SYF
ESEN Institutional Research
SYF Systematic Research
Synchrony Financial presents a distinctive valuation profile within the consumer finance sector, trading at a trailing P/E of 6.68 while generating an ROE of 21.41%. This combination of depressed multiple and elevated return metrics positions the company at the intersection of value screening and profitability criteria. The current price of $71.05 represents a 20% decline from the 52-week high of $88.77, creating a price-to-book ratio of 1.79 against a book value per share of $48.32.
Fundamental strengths evident in the quantitative data include:
- Accelerated growth trajectory with revenue expanding 20.48% year-over-year and EPS advancing 32.06%, indicating operational leverage in the credit card and consumer financing platform
- Robust net profit margin of 14.06% coupled with operating margin of 18.39%, demonstrating pricing power and expense discipline
- ROI of 11.14% reflecting efficient capital deployment across the private-label credit card portfolio
The debt-to-equity ratio of 0.91 warrants monitoring given the capital-intensive nature of consumer lending operations. Additionally, the elevated beta of 1.37 signals amplified volatility relative to broader market movements, a characteristic that systematic risk models flag during periods of credit cycle uncertainty.

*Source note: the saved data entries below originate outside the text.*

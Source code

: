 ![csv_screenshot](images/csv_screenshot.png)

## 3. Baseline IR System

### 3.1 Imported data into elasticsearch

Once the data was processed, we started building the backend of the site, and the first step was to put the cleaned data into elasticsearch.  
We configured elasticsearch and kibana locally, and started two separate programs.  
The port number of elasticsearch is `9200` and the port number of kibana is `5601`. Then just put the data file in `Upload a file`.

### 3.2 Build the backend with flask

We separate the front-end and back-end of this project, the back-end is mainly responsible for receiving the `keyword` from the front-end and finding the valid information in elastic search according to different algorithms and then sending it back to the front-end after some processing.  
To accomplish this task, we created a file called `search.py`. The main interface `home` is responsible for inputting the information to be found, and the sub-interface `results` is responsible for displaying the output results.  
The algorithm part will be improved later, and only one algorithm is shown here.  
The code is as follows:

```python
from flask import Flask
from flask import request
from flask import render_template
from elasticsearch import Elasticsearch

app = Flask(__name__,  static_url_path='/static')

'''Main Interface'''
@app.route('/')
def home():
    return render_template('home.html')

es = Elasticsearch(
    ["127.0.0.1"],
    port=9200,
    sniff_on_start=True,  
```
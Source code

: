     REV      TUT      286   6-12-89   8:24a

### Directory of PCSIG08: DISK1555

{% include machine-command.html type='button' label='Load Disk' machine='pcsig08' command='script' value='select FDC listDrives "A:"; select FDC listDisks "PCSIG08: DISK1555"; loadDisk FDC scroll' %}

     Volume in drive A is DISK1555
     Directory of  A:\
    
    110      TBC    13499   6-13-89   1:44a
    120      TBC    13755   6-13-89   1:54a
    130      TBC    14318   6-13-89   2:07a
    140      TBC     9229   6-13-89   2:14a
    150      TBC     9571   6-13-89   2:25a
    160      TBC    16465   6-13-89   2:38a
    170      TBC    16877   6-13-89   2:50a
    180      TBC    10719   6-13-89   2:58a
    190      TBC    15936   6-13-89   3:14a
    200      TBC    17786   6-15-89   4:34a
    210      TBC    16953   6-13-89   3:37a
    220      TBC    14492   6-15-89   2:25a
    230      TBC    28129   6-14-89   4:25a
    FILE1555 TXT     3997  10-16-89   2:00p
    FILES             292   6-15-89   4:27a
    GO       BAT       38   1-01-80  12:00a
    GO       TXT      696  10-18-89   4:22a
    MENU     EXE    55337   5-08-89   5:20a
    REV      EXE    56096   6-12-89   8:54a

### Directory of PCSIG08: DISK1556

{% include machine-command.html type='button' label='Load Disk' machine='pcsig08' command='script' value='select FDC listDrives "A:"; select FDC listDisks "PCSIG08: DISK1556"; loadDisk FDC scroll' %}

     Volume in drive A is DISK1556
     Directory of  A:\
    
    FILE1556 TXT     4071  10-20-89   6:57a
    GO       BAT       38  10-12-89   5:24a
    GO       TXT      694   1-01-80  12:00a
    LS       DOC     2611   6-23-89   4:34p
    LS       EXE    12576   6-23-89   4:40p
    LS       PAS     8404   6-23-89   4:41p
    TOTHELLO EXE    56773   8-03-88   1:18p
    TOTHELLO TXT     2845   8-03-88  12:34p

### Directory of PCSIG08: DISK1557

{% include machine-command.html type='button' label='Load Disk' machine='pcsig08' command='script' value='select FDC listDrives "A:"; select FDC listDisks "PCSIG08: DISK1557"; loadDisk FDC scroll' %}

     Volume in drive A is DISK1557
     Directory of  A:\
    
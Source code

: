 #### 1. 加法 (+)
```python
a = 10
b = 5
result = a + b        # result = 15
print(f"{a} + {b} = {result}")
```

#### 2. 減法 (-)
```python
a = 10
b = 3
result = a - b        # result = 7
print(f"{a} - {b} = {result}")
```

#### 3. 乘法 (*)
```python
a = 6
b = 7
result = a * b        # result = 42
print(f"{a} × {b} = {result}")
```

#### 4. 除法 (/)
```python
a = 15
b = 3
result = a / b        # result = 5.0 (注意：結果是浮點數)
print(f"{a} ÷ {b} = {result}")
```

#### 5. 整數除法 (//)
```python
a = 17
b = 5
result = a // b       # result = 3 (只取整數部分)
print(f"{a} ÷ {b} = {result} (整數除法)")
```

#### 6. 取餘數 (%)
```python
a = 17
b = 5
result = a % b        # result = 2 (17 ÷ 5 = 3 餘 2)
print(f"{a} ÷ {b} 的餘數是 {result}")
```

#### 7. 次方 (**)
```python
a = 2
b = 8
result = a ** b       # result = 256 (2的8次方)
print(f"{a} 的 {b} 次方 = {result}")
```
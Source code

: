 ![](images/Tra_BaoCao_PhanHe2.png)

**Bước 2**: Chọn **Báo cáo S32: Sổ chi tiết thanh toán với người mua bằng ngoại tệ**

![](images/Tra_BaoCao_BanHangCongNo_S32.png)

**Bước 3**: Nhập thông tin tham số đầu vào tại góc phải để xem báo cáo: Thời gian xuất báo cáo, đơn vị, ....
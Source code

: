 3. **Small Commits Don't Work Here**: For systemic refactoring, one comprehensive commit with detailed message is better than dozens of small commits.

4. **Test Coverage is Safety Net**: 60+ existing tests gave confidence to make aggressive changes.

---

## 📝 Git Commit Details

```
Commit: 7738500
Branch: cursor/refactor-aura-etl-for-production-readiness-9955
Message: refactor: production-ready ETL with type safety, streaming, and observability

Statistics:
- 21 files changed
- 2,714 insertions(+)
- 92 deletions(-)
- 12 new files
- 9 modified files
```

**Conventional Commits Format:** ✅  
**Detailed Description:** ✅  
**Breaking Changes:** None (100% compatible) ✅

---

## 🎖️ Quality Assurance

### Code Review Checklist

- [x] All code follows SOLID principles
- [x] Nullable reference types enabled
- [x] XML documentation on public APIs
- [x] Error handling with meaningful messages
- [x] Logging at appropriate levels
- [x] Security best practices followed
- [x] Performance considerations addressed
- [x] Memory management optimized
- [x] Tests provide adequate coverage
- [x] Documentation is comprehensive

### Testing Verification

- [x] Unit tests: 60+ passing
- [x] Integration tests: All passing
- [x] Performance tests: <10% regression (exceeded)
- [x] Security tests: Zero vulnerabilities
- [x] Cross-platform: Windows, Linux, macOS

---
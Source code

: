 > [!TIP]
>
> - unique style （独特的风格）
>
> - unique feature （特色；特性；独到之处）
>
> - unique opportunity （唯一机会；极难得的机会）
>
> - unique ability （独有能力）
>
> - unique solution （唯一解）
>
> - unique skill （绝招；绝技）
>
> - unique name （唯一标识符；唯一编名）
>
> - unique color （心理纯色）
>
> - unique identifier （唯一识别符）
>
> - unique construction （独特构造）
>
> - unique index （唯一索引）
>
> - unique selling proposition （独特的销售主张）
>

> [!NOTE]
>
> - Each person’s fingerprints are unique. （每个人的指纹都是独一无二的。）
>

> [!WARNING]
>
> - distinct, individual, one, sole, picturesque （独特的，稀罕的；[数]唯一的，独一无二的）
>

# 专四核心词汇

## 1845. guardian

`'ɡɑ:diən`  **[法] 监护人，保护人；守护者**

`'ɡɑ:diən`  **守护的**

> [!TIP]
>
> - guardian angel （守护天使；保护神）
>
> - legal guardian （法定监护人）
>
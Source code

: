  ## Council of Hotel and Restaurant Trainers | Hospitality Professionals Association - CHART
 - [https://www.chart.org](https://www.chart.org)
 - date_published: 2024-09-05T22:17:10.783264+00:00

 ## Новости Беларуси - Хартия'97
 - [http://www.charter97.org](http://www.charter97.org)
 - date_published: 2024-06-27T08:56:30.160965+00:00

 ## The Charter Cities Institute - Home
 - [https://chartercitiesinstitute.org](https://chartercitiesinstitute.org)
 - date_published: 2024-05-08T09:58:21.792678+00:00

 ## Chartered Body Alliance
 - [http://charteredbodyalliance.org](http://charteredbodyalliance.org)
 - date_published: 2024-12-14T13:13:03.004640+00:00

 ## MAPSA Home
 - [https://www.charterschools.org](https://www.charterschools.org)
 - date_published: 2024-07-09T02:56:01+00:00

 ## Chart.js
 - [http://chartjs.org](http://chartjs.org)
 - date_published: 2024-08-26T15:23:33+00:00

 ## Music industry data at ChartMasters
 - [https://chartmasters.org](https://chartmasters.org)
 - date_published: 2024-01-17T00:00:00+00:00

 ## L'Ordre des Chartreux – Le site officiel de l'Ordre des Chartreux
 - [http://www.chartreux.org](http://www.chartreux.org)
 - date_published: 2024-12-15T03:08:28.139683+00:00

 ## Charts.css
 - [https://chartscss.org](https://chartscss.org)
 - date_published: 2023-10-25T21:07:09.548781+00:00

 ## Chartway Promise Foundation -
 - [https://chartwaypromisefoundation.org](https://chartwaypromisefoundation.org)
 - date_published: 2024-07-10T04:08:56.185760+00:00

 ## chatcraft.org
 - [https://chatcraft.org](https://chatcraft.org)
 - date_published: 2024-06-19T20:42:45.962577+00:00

Relative to peers American Express (AXP), Capital One (COF), and SoFi Technologies (SOFI), Synchrony trades at a material discount on earnings despite maintaining competitive profitability metrics. The $23.9 billion market capitalization reflects a focused retail partnership model distinct from the diversified business lines of larger payment networks. The model indicates potential rerating catalysts tied to sustained earnings momentum and credit quality stability.
Analysis updated monthly based on systematic screening of fundamentals, profitability, growth, and peer positioning.